*ABOUT THIS TASK*: Produce an exact copy of the line containing "Ethical Concerns in" and of every line after it in the material below, ending with the final line.

▼▼▼

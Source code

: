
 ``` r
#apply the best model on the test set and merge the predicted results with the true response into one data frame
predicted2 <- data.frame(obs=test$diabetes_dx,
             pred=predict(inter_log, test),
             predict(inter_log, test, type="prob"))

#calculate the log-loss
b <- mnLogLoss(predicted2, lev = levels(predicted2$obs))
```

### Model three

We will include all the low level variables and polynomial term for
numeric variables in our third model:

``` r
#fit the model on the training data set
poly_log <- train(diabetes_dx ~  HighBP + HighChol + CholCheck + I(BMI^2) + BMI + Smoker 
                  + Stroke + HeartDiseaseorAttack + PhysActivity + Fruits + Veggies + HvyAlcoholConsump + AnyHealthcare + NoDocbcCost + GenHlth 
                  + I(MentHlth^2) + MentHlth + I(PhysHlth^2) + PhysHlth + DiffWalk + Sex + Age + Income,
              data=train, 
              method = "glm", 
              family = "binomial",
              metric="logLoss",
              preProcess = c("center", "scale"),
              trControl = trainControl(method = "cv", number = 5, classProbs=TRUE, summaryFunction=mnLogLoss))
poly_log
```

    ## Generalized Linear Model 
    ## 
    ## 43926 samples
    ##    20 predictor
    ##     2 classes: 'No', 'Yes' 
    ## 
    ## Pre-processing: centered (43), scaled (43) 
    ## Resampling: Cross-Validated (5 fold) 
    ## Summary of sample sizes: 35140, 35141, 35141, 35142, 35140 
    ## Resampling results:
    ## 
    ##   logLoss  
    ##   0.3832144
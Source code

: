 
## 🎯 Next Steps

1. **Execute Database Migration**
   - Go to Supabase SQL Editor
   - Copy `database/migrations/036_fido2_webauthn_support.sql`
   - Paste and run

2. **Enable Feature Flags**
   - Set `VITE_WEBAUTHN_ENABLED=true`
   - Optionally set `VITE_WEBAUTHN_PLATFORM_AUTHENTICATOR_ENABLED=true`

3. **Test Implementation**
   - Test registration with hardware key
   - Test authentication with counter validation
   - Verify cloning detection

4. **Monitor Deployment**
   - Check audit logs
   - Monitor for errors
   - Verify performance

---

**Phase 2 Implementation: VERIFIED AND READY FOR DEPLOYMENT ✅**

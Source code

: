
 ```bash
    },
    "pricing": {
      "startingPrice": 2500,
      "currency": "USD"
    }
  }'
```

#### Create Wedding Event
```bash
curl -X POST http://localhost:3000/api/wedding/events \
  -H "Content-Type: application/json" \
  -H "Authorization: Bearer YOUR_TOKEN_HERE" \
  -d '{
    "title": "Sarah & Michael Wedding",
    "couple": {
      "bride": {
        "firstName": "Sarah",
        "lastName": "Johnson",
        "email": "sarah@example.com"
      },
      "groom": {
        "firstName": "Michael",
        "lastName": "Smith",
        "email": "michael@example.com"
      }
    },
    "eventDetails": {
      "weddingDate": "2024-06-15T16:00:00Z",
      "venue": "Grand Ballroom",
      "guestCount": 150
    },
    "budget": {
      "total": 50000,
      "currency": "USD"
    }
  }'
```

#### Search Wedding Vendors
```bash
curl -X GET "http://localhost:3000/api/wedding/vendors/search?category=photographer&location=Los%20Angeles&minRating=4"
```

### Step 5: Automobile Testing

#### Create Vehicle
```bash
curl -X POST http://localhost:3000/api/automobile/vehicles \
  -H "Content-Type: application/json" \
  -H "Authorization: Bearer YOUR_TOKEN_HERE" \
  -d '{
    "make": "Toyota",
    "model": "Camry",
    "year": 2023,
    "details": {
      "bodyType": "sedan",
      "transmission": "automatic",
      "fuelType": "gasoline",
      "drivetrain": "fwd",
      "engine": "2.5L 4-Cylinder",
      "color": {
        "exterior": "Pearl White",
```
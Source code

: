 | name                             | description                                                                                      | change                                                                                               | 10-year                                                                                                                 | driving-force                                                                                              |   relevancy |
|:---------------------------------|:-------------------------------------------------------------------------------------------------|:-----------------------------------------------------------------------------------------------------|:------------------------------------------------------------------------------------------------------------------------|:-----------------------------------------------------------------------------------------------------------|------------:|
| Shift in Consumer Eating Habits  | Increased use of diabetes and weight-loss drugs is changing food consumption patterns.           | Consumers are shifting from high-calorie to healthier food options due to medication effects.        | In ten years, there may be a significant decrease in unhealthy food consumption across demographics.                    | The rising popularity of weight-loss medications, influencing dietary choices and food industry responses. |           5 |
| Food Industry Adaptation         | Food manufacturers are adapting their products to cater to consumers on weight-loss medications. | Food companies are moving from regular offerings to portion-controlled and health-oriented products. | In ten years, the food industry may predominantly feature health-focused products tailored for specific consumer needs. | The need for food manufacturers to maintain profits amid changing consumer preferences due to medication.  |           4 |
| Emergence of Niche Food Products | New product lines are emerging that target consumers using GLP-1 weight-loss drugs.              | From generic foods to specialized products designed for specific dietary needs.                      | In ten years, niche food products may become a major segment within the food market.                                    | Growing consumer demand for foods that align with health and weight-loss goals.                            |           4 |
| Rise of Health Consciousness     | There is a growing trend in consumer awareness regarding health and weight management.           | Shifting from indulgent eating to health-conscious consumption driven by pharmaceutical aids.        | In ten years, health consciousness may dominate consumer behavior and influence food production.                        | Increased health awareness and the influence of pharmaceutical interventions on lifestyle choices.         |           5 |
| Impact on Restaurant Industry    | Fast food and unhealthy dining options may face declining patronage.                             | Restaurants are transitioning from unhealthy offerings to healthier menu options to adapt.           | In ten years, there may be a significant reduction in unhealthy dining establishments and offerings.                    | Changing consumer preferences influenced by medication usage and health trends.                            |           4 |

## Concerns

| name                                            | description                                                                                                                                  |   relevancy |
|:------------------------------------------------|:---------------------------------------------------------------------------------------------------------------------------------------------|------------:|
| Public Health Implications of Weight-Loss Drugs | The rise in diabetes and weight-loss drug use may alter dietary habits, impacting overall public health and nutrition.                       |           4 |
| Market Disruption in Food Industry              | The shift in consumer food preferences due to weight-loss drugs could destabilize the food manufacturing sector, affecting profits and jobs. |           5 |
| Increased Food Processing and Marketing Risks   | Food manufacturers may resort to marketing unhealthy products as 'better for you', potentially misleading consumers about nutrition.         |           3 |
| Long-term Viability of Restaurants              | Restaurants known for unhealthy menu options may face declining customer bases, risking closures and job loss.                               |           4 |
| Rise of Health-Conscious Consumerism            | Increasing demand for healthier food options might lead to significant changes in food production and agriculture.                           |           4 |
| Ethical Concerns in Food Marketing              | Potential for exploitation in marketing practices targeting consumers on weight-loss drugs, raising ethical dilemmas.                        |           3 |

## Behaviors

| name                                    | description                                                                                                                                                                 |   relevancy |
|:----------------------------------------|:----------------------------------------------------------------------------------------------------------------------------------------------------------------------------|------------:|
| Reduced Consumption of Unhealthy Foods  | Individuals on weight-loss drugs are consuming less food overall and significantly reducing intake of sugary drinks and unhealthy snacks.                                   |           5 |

▲▲▲

*WRITTEN RESPONSE*:
| Ethical Concerns in Food Marketing              | Potential for exploitation in marketing practices targeting consumers on weight-loss drugs, raising ethical dilemmas.                        |           3 |

## Behaviors

| name                                    | description                                                                                                                                                                 |   relevancy |
|:----------------------------------------|:----------------------------------------------------------------------------------------------------------------------------------------------------------------------------|------------:|
| Reduced Consumption of Unhealthy Foods  | Individuals on weight-loss drugs are consuming less food overall and significantly reducing intake of sugary drinks and unhealthy snacks.                                   |           5 |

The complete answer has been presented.